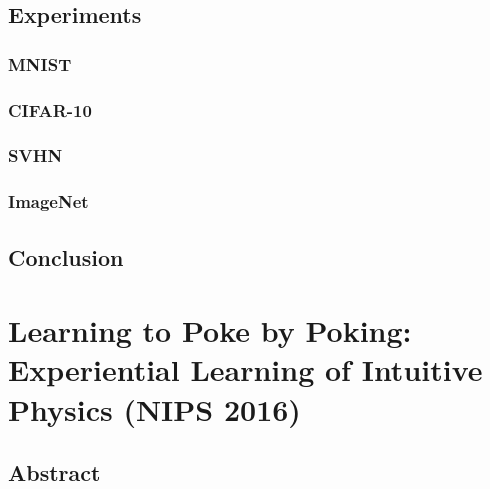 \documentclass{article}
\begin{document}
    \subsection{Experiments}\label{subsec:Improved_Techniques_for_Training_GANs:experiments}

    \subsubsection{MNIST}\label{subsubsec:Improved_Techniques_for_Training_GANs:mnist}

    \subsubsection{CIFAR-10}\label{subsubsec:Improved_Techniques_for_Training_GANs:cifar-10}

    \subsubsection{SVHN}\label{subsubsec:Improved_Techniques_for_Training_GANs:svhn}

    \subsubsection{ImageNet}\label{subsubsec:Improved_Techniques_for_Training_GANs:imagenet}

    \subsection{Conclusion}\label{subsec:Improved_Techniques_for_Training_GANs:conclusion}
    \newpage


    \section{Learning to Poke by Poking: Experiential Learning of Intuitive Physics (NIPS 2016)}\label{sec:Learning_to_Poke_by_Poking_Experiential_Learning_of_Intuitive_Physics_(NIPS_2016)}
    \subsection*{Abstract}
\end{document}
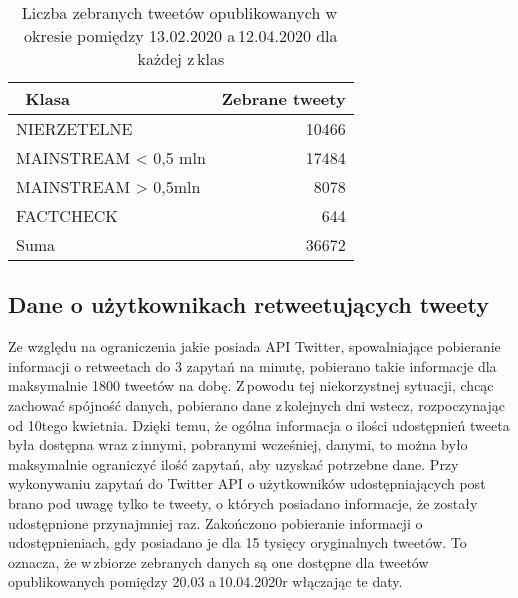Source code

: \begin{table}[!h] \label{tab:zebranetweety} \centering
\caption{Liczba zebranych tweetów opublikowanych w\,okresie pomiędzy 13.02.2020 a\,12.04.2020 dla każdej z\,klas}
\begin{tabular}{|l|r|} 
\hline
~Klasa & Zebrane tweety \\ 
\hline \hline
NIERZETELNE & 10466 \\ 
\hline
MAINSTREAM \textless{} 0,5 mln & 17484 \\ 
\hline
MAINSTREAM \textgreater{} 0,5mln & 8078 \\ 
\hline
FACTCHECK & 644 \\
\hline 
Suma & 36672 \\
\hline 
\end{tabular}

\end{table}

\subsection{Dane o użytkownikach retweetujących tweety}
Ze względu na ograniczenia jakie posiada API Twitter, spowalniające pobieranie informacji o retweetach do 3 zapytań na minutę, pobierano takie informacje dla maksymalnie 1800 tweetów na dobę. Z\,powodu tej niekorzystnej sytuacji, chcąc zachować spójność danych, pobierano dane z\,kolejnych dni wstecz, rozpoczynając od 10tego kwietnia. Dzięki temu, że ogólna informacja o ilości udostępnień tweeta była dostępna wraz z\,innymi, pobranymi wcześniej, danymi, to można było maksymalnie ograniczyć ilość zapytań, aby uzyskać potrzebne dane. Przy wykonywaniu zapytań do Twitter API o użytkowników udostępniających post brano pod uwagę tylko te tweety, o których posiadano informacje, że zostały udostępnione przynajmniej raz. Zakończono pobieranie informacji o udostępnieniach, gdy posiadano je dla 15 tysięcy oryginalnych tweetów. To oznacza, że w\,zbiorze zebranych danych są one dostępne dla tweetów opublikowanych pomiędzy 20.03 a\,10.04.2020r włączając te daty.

---

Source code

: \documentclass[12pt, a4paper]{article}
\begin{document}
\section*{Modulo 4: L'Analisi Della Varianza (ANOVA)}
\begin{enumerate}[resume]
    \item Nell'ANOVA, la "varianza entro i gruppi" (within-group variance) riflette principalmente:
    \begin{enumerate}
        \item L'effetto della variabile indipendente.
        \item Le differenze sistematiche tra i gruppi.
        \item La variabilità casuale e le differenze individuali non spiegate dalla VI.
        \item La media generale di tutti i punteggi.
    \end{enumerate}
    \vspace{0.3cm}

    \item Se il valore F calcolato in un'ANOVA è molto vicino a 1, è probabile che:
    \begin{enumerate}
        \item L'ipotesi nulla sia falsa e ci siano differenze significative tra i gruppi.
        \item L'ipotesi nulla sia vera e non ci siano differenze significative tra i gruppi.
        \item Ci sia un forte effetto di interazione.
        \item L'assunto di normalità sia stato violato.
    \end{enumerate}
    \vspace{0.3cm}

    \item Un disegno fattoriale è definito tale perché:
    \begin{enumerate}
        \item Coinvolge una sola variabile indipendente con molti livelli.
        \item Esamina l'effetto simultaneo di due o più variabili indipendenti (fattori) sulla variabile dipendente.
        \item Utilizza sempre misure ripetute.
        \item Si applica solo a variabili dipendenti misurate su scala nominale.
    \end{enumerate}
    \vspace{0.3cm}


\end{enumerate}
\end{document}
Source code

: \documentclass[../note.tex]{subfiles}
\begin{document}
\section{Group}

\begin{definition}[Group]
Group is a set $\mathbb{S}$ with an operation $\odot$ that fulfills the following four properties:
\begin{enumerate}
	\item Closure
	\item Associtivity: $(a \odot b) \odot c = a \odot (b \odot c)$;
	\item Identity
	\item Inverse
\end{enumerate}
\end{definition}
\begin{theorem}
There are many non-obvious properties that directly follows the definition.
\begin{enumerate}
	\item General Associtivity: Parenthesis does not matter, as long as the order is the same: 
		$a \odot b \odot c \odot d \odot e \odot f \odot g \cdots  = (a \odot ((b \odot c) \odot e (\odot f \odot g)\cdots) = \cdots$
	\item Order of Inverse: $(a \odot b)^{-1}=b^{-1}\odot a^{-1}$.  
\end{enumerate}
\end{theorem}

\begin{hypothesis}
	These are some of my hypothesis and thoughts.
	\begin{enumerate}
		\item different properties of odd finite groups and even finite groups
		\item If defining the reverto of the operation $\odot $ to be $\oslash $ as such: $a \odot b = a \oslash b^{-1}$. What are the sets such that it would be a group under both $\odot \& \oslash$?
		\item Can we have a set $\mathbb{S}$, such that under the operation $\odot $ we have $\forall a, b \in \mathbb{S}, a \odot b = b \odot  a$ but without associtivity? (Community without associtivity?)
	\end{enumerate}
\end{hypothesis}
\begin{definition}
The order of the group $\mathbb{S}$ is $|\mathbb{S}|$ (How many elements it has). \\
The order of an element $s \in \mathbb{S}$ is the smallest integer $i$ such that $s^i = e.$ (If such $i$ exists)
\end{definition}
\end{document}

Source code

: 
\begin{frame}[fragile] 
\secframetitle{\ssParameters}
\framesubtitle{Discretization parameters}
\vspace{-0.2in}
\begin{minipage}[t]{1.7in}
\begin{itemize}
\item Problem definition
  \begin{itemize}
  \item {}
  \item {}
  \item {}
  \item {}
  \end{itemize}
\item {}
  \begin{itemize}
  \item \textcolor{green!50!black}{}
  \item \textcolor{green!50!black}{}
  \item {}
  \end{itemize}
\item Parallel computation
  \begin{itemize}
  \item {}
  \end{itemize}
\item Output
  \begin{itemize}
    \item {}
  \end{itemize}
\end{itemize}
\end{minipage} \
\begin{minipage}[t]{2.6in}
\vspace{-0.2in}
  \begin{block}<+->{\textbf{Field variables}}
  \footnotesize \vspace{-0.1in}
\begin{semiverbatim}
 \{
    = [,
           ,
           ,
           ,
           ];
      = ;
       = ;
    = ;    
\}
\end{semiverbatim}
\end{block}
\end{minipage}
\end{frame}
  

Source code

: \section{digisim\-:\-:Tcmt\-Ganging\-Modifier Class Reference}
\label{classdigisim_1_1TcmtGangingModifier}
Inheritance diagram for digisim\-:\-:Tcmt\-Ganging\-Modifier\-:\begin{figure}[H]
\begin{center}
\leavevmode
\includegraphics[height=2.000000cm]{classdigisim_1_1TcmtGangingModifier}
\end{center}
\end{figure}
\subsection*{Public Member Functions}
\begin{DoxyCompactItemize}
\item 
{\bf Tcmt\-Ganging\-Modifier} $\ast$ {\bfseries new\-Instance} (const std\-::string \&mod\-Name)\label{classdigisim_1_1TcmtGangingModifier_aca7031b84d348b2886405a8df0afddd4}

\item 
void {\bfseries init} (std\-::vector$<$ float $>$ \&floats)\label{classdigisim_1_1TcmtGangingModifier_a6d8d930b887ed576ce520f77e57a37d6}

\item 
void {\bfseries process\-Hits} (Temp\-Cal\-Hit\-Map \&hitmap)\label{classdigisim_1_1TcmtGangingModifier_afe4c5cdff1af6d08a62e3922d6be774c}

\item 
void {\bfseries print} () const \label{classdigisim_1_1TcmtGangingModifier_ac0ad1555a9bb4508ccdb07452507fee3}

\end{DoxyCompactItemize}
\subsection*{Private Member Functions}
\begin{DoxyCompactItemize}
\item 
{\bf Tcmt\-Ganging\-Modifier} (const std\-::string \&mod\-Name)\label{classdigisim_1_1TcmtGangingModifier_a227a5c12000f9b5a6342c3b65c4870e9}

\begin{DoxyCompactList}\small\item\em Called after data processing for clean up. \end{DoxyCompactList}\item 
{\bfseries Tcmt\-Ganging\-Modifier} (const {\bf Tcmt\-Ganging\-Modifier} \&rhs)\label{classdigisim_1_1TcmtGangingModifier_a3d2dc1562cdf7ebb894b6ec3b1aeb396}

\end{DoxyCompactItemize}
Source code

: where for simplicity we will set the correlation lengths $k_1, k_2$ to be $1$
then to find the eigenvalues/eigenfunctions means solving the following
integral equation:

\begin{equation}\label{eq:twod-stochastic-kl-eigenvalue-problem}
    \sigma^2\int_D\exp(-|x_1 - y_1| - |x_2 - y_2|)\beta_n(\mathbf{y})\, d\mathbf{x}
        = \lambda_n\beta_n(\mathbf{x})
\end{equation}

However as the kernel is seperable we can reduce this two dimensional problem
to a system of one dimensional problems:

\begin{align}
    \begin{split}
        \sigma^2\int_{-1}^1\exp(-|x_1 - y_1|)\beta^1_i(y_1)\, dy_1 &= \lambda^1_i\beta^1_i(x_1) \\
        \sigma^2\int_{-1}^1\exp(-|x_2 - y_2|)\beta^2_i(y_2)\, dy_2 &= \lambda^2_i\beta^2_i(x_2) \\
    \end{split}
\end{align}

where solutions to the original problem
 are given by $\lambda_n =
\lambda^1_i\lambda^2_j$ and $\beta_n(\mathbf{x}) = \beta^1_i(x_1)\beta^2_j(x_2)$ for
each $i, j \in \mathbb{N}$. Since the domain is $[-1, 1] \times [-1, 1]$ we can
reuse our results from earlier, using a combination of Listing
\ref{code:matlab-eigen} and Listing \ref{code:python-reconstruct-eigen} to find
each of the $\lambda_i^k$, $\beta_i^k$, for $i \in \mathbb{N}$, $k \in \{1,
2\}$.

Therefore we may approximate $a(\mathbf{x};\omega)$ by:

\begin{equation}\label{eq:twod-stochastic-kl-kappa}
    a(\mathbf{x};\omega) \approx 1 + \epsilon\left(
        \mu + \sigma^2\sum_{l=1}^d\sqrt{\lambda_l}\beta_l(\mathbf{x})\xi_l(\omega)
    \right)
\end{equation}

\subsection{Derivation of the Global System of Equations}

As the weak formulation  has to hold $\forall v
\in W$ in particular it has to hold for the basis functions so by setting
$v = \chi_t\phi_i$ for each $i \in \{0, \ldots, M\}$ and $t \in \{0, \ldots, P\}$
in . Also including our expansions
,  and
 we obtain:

--

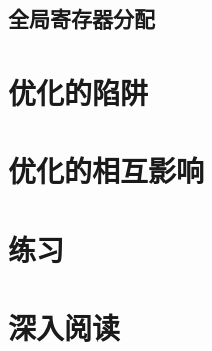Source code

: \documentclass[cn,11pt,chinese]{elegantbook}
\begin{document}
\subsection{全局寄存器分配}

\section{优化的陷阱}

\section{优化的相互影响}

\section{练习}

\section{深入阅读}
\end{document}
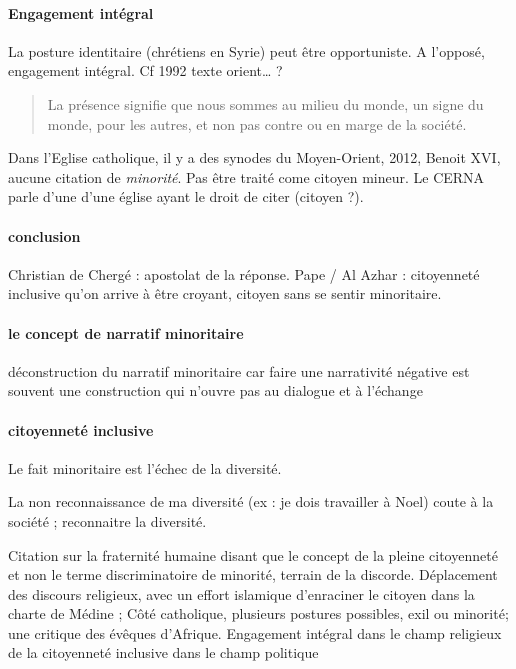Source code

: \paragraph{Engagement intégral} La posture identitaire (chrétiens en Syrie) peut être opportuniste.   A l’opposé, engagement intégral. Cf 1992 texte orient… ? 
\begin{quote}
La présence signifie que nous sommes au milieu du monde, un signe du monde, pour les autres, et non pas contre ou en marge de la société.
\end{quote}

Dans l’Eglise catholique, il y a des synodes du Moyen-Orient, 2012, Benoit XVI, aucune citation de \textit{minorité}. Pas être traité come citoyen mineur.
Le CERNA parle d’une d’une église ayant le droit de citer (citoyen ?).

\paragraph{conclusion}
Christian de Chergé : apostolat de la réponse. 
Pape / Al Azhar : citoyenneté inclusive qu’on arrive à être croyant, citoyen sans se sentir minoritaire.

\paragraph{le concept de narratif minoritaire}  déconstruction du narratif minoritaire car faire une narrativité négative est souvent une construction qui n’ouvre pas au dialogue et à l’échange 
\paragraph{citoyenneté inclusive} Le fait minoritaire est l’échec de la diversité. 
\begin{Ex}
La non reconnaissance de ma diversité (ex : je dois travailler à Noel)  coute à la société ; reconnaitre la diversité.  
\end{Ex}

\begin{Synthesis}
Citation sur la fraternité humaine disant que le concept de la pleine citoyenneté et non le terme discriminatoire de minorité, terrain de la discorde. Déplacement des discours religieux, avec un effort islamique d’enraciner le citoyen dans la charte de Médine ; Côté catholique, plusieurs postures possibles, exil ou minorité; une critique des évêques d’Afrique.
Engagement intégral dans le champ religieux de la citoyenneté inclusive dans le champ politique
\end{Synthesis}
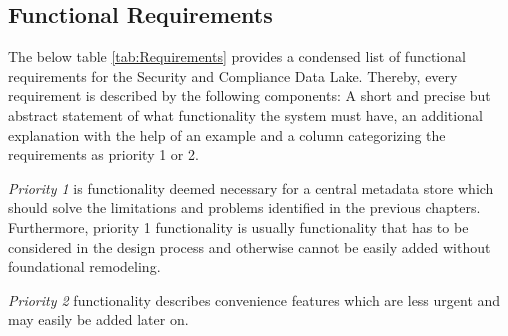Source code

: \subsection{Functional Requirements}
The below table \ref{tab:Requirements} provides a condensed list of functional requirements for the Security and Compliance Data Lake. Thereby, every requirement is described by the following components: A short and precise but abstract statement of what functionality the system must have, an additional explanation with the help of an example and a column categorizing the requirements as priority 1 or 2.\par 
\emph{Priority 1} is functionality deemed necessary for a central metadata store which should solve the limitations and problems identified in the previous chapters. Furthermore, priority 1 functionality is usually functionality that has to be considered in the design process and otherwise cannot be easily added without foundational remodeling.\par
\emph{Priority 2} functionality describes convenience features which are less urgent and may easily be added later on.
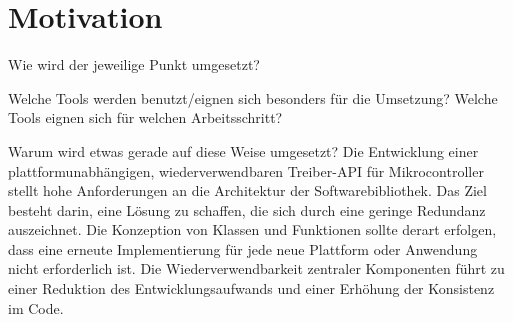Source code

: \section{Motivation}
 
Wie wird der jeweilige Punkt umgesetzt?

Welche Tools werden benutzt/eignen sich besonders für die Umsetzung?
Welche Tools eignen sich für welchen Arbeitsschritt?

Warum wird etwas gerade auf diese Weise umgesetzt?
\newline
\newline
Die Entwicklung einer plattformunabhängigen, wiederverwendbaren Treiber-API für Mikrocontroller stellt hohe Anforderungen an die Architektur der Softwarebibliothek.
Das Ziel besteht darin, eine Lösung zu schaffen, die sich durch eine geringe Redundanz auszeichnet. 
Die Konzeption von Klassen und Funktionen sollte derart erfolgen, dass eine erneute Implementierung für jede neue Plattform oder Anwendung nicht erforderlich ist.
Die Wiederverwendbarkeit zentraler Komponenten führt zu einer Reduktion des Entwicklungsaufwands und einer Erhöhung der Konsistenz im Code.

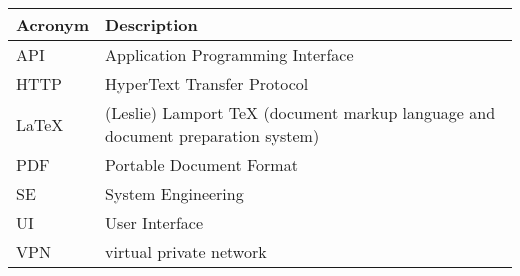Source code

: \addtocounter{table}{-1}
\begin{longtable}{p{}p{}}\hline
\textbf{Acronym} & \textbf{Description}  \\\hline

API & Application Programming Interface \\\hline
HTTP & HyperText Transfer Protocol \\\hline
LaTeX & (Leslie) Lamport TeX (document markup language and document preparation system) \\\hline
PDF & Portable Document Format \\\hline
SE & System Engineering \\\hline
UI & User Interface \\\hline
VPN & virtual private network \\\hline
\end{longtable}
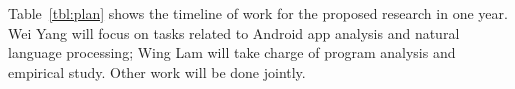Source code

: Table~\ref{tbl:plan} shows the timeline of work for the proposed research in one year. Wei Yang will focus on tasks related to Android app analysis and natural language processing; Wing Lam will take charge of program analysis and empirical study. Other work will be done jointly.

AIM OF THE TASK
In the records above, everything from the line with "Pape / Al Azhar" down to the line with "without foundational remodeling.\par" must be duplicated exactly, both lines kept. Leave no pictures in.

EXERCISE ANSWER
Pape / Al Azhar : citoyenneté inclusive qu’on arrive à être croyant, citoyen sans se sentir minoritaire.

\paragraph{le concept de narratif minoritaire}  déconstruction du narratif minoritaire car faire une narrativité négative est souvent une construction qui n’ouvre pas au dialogue et à l’échange 
\paragraph{citoyenneté inclusive} Le fait minoritaire est l’échec de la diversité. 
\begin{Ex}
La non reconnaissance de ma diversité (ex : je dois travailler à Noel)  coute à la société ; reconnaitre la diversité.  
\end{Ex}

\begin{Synthesis}
Citation sur la fraternité humaine disant que le concept de la pleine citoyenneté et non le terme discriminatoire de minorité, terrain de la discorde. Déplacement des discours religieux, avec un effort islamique d’enraciner le citoyen dans la charte de Médine ; Côté catholique, plusieurs postures possibles, exil ou minorité; une critique des évêques d’Afrique.
Engagement intégral dans le champ religieux de la citoyenneté inclusive dans le champ politique
\end{Synthesis}
Source code

: \subsection{Functional Requirements}
The below table \ref{tab:Requirements} provides a condensed list of functional requirements for the Security and Compliance Data Lake. Thereby, every requirement is described by the following components: A short and precise but abstract statement of what functionality the system must have, an additional explanation with the help of an example and a column categorizing the requirements as priority 1 or 2.\par 
\emph{Priority 1} is functionality deemed necessary for a central metadata store which should solve the limitations and problems identified in the previous chapters. Furthermore, priority 1 functionality is usually functionality that has to be considered in the design process and otherwise cannot be easily added without foundational remodeling.\par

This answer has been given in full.